I couldn’t help it. As soon as I read this story, I got so excited I had to write about it. The implications are huge.

The story emerged last week that Google co-founder, Larry Page, has been quietly testing flying taxis in the south of New Zealand. He’s spent $100m on the project since 2010.

The start-up, known as Kitty Hawk, now has a prototype vehicle, the Cora, which appears to have reached the stage where it’s good enough to tell the world about.

Looking rather like some bloated robot wasp, these all-electric transporters carry two passengers, are self-driving and can travel at over 100mph. The current travel range is a little over 60 miles.

They take off and land vertically, like a helicopter – though they are much quieter. The YouTube video of the taxi in action shows just how quiet they are.

If that’s not enough, being electric vehicles, they are also emissions free.

Already Kitty Hawk is working on further certification so it can launch a commercial air taxi service. They’ve chosen New Zealand because of its “forward-thinking regulatory ecosystem”, for its “devotion to clean energy” and for its “high aviation standards”.

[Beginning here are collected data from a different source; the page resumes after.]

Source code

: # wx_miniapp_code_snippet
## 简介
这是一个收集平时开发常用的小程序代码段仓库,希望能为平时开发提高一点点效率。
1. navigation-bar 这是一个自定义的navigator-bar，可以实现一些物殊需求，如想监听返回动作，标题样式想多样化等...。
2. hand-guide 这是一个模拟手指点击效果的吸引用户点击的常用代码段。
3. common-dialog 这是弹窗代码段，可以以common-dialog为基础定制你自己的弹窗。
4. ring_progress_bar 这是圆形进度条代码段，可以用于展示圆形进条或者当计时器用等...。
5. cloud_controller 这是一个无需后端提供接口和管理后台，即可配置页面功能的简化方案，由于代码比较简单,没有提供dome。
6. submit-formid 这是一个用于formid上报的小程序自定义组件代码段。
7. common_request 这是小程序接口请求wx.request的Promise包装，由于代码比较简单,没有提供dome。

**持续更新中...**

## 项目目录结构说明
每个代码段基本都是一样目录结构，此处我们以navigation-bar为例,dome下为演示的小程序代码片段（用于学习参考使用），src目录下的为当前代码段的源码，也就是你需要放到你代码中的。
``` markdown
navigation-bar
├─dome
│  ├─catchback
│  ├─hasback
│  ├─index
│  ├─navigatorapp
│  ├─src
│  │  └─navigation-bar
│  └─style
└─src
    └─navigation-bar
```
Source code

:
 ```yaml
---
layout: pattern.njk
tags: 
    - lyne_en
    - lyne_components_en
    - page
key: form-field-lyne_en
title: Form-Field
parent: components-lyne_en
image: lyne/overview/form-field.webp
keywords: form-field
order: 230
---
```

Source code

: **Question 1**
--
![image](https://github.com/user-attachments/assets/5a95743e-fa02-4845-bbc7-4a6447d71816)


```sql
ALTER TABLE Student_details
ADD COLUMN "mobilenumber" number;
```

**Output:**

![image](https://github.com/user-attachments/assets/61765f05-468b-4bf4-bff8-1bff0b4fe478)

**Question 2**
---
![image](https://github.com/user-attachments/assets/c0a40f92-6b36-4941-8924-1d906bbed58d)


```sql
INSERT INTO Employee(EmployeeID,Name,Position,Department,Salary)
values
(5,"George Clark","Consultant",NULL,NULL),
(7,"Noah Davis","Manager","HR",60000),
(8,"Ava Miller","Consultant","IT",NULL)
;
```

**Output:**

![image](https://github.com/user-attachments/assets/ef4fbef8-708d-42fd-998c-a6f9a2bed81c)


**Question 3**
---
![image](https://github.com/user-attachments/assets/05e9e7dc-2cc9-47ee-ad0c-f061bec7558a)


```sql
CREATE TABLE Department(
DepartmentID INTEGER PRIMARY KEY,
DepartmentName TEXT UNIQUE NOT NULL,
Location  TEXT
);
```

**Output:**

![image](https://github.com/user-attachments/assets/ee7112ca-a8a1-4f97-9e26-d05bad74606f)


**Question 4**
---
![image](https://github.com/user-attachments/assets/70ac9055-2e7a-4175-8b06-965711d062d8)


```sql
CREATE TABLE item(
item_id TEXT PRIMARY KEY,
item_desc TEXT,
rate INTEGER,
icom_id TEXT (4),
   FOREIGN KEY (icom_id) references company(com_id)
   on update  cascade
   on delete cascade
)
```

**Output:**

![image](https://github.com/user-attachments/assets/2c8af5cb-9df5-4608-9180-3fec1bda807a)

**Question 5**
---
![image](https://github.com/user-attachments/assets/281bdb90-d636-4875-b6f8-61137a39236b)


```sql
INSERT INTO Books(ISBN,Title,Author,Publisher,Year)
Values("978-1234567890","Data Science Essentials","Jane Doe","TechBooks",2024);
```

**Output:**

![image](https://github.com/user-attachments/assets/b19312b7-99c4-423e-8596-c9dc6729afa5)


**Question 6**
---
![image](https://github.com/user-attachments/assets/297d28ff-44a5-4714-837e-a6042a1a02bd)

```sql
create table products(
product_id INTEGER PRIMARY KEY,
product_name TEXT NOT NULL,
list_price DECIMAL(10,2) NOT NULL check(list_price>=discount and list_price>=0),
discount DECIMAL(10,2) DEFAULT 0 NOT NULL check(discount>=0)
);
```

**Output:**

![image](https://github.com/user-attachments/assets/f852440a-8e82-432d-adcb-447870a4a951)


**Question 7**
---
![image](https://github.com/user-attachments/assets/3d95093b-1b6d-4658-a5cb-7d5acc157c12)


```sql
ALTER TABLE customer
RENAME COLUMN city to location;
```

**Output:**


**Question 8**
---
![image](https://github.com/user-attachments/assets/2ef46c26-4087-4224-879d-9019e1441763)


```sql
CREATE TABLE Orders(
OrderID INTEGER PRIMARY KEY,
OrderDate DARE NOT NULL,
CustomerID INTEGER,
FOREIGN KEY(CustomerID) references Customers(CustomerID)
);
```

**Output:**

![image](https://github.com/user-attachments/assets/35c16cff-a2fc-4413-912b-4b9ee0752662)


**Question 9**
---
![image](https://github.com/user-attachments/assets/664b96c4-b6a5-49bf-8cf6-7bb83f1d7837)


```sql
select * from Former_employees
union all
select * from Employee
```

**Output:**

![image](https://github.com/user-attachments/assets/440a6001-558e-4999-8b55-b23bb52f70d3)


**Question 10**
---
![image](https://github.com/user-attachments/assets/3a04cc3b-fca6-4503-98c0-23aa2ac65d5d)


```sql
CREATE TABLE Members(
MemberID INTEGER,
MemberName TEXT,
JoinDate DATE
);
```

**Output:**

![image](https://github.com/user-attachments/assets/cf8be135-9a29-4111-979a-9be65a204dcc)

Of course, we are still many years away from widespread adoption. There are a million hurdles to overcome.

At first, these taxis will be prohibitively expensive for most people, but costs will come down as the technology improves. There are going to be issues persuading people that they are safe to travel in: the idea of self-driving cars puts the heebie-jeebies up many people, how will they feel about self-flying taxis? Aversion will increase as accidents occur – and they will.

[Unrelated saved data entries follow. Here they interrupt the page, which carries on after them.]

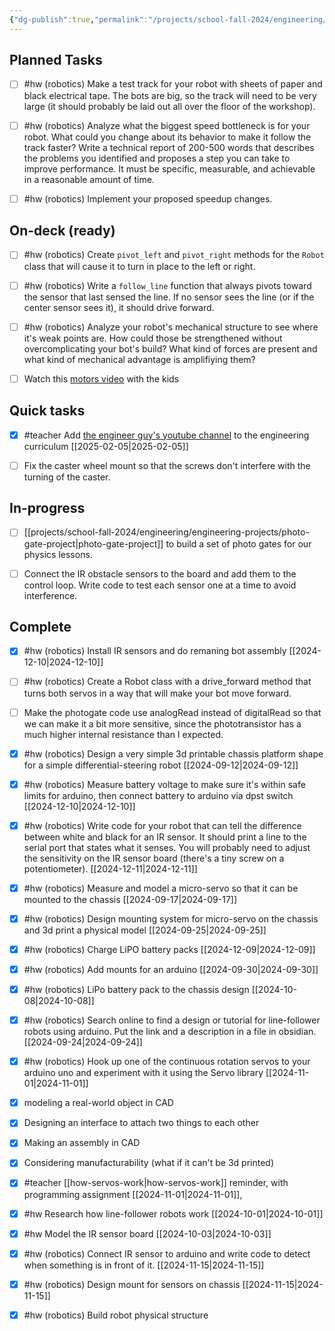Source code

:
 ```yaml
---
{"dg-publish":true,"permalink":"/projects/school-fall-2024/engineering/engineering-kanban/"}
---
```



## Planned Tasks

- [ ] #hw (robotics) Make a test track for your robot with sheets of paper and black electrical tape. The bots are big, so the track will need to be very large (it should probably be laid out all over the floor of the workshop).
- [ ] #hw (robotics) Analyze what the biggest speed bottleneck is for your robot. What could you change about its behavior to make it follow the track faster? Write a technical report of 200-500 words that describes the problems you identified and proposes a step you can take to improve performance. It must be specific, measurable,  and achievable in a reasonable amount of time.
- [ ] #hw (robotics) Implement your proposed speedup changes.


## On-deck (ready)

- [ ] #hw (robotics) Create `pivot_left` and `pivot_right` methods for the `Robot` class that will cause it to turn in place to the left or right.
- [ ] #hw (robotics) Write a `follow_line` function that always pivots toward the sensor that last sensed the line. If no sensor sees the line (or if the center sensor sees it), it should drive forward.
- [ ] #hw (robotics) Analyze your robot's mechanical structure to see where it's weak points are. How could those be strengthened without overcomplicating your bot's build? What kind of forces are present and what kind of mechanical advantage is amplifiying them?
- [ ] Watch this [motors video](https://www.youtube.com/watch?v=-PCuDnpgiew) with the kids


## Quick tasks

- [x] #teacher Add [the engineer guy's youtube channel](https://www.youtube.com/@engineerguyvideo/playlists) to the engineering curriculum [[2025-02-05\|2025-02-05]]
- [ ] Fix the caster wheel mount so that the screws don't interfere with the turning of the caster.


## In-progress

- [ ] [[projects/school-fall-2024/engineering/engineering-projects/photo-gate-project\|photo-gate-project]] to build a set of photo gates for our physics lessons.
- [ ] Connect the IR obstacle sensors to the board and add them to the control loop. Write code to test each sensor one at a time to avoid interference.


## Complete

- [x] #hw (robotics) Install IR sensors and do remaning bot assembly [[2024-12-10\|2024-12-10]]
- [ ] #hw (robotics) Create a Robot class with a drive_forward method that turns both servos in a way that will make your bot move forward.
- [ ] Make the photogate code use analogRead instead of digitalRead so that we can make it a bit more sensitive, since the phototransistor has a much higher internal resistance than I expected.
- [x] #hw (robotics) Design a very simple 3d printable chassis platform shape for a simple differential-steering robot [[2024-09-12\|2024-09-12]]
- [x] #hw (robotics) Measure battery voltage to make sure it's within safe limits for arduino, then connect battery to arduino via dpst switch [[2024-12-10\|2024-12-10]]
- [x] #hw (robotics) Write code for your robot that can tell the difference between white and black for an IR sensor. It should print a line to the serial port that states what it senses. You will probably need to adjust the sensitivity on the IR sensor board (there's a tiny screw on a potentiometer). [[2024-12-11\|2024-12-11]]
- [x] #hw (robotics) Measure and model a micro-servo so that it can be mounted to the chassis [[2024-09-17\|2024-09-17]]
- [x] #hw (robotics) Design mounting system for micro-servo on the chassis and 3d print a physical model [[2024-09-25\|2024-09-25]]
- [x] #hw (robotics) Charge LiPO battery packs [[2024-12-09\|2024-12-09]]
- [x] #hw (robotics) Add mounts for an arduino [[2024-09-30\|2024-09-30]]
- [x] #hw (robotics) LiPo battery pack to the chassis design [[2024-10-08\|2024-10-08]]
- [x] #hw (robotics) Search online to find a design or tutorial for line-follower robots using arduino. Put the link and a description in a file in obsidian. [[2024-09-24\|2024-09-24]]
- [x] #hw (robotics) Hook up one of the continuous rotation servos to your arduino uno and experiment with it using the Servo library [[2024-11-01\|2024-11-01]]
- [x] modeling a real-world object in CAD
- [x] Designing an interface to attach two things to each other
- [x] Making an assembly in CAD
- [x] Considering manufacturability (what if it can't be 3d printed)
- [x] #teacher [[how-servos-work\|how-servos-work]] reminder, with programming assignment [[2024-11-01\|2024-11-01]],
- [x] #hw Research how line-follower robots work [[2024-10-01\|2024-10-01]]
- [x] #hw Model the IR sensor board [[2024-10-03\|2024-10-03]]
- [x] #hw (robotics) Connect IR sensor to arduino and write code to detect when something is in front of it. [[2024-11-15\|2024-11-15]]
- [x] #hw (robotics) Design mount for sensors on chassis [[2024-11-15\|2024-11-15]]
- [x] #hw (robotics) Build robot physical structure




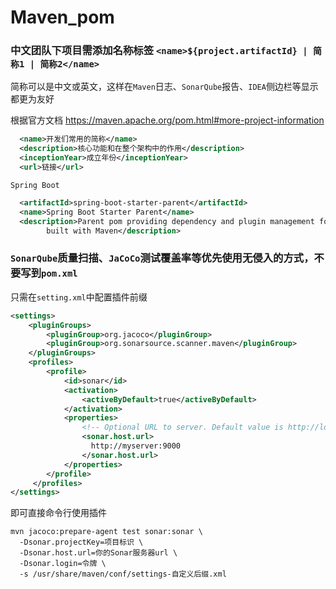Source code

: # Maven_pom

### 中文团队下项目需添加名称标签 `<name>${project.artifactId} | 简称1 | 简称2</name>`

简称可以是中文或英文，这样在`Maven`日志、`SonarQube`报告、`IDEA`侧边栏等显示都更为友好

根据官方文档 https://maven.apache.org/pom.html#more-project-information

```xml
  <name>开发们常用的简称</name>
  <description>核心功能和在整个架构中的作用</description>
  <inceptionYear>成立年份</inceptionYear>
  <url>链接</url>
```

`Spring Boot`
```xml
  <artifactId>spring-boot-starter-parent</artifactId>
  <name>Spring Boot Starter Parent</name>
  <description>Parent pom providing dependency and plugin management for applications
		built with Maven</description>
```

### `SonarQube`质量扫描、`JaCoCo`测试覆盖率等优先使用无侵入的方式，不要写到`pom.xml`

只需在`setting.xml`中配置插件前缀
```xml
<settings>
    <pluginGroups>
        <pluginGroup>org.jacoco</pluginGroup>
        <pluginGroup>org.sonarsource.scanner.maven</pluginGroup>
    </pluginGroups>
    <profiles>
        <profile>
            <id>sonar</id>
            <activation>
                <activeByDefault>true</activeByDefault>
            </activation>
            <properties>
                <!-- Optional URL to server. Default value is http://localhost:9000 -->
                <sonar.host.url>
                  http://myserver:9000
                </sonar.host.url>
            </properties>
        </profile>
     </profiles>
</settings>
```
即可直接命令行使用插件
```shell
mvn jacoco:prepare-agent test sonar:sonar \
  -Dsonar.projectKey=项目标识 \
  -Dsonar.host.url=你的Sonar服务器url \
  -Dsonar.login=令牌 \
  -s /usr/share/maven/conf/settings-自定义后缀.xml
```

There will be a million safety regulations to get through, which most civil aviation authorities will, one hopes, be rigorous about (they are going to have a lot of work on their hands).

There will be resistance from environmental groups. Even though these vehicles are electric, and (so it will be argued) emit no emissions that pollute the air, there are going to be other issues. Danger to bird life is one that immediately springs to mind.

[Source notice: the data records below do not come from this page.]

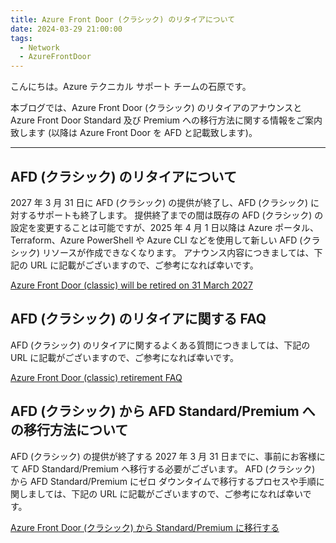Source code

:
 ```yaml
---
title: Azure Front Door (クラシック) のリタイアについて
date: 2024-03-29 21:00:00 
tags:
  - Network
  - AzureFrontDoor
---
```


こんにちは。Azure テクニカル サポート チームの石原です。

本ブログでは、Azure Front Door (クラシック) のリタイアのアナウンスと Azure Front Door Standard 及び Premium への移行方法に関する情報をご案内致します (以降は Azure Front Door を AFD と記載致します)。

<!-- more -->

---

## AFD (クラシック) のリタイアについて

2027 年 3 月 31 日に AFD (クラシック) の提供が終了し、AFD (クラシック) に対するサポートも終了します。
提供終了までの間は既存の AFD (クラシック) の設定を変更することは可能ですが、2025 年 4 月 1 日以降は Azure ポータル、Terraform、Azure PowerShell や Azure CLI などを使用して新しい AFD (クラシック) リソースが作成できなくなります。
アナウンス内容につきましては、下記の URL に記載がございますので、ご参考になれば幸いです。

[Azure Front Door (classic) will be retired on 31 March 2027](https://azure.microsoft.com/ja-jp/updates/azure-front-door-classic-will-be-retired-on-31-march-2027/)


## AFD (クラシック) のリタイアに関する FAQ

AFD (クラシック) のリタイアに関するよくある質問につきましては、下記の URL に記載がございますので、ご参考になれば幸いです。

[Azure Front Door (classic) retirement FAQ](https://learn.microsoft.com/ja-jp/azure/frontdoor/classic-retirement-faq)


## AFD (クラシック) から AFD Standard/Premium への移行方法について

AFD (クラシック) の提供が終了する 2027 年 3 月 31 日までに、事前にお客様にて AFD Standard/Premium へ移行する必要がございます。
AFD (クラシック) から AFD Standard/Premium にゼロ ダウンタイムで移行するプロセスや手順に関しましては、下記の URL に記載がございますので、ご参考になれば幸いです。

[Azure Front Door (クラシック) から Standard/Premium に移行する](https://learn.microsoft.com/ja-jp/azure/frontdoor/migrate-tier)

There will also be resistance from operators who are likely to be disrupted by this new technology; we don’t even know who these are yet.

All these and more means many years before these become an everyday feature of UK living. But none change this amazing breakthrough: self-flying taxis are now a reality. They can’t now be uninvented.

Self-driving cars are huge – but self-flying taxis would change everything
The long-term implications are enormous. A new transport system such as this is going to have a huge impact on the way we live – and where we live. Just how big remains to be seen, but part of me thinks that self-flying taxis will have an even greater impact than self-driving cars (although we are into Top Trump territory here: both are huge).

It will eventually become possible to travel long distances directly. No having to go to the airport or station first to catch a plain, train or helicopter. No finding the best route in the car. No motorways, no queues of traffic, no traffic lights. You will be able to travel directly from A to B in a straight line.

Much longer commutes will become possible. Will cities become more or less congested as a result? Many of us will no longer need to live near work or a station. The pressure to own well-located, urban and suburban property (and the associated upward price pressure on that property) may alter, as people move further and further away.

Will our roads become less congested too? What happens to cars in this sci-fi future? (We’ll still use them, I expect.)

Value is going to be created where it didn’t previously exist. The unused space that is a roof in a city centre might now become a parking space or a landing port. I can imagine whole new businesses emerging where people have their roofs converted and reinforced, and then rent them out, like AirBnB.

What are the implications for cross-border travel in these vehicles? How will nations police this? What about illegal trafficking – of goods and people? What type of money will these taxis accept payment in? (You can bet your bottom dollar it will be some sort of crypto-currency, which will make them extremely difficult to tax and regulate.)

As widespread adoption grows, this will give another huge boost to the battery metals associated with these new developments – cobalt, vanadium, silver, nickel, zinc – even lead. As if they didn’t have enough investment already, companies operating in battery tech are going to find all sorts of new demands for improved tech, and find new investment as a result.

I’m not sure there’s anything you as an investor need to be doing tomorrow in reaction to this, or even next week.

But I can’t help thinking this is one of those landmark moments where something has changed (although it’s taken ten years of investment to get to this point) – a long-term secular shift.

There are many questions to think about. Chief among them for me is the effect this has on cities. Since the Industrial Revolution, people have been moving from rural to urban areas, and wealth has been concentrated into certain city centres. Will that remain the case? Or will this enable people and wealth to disperse in the opposite direction? Lots to think about.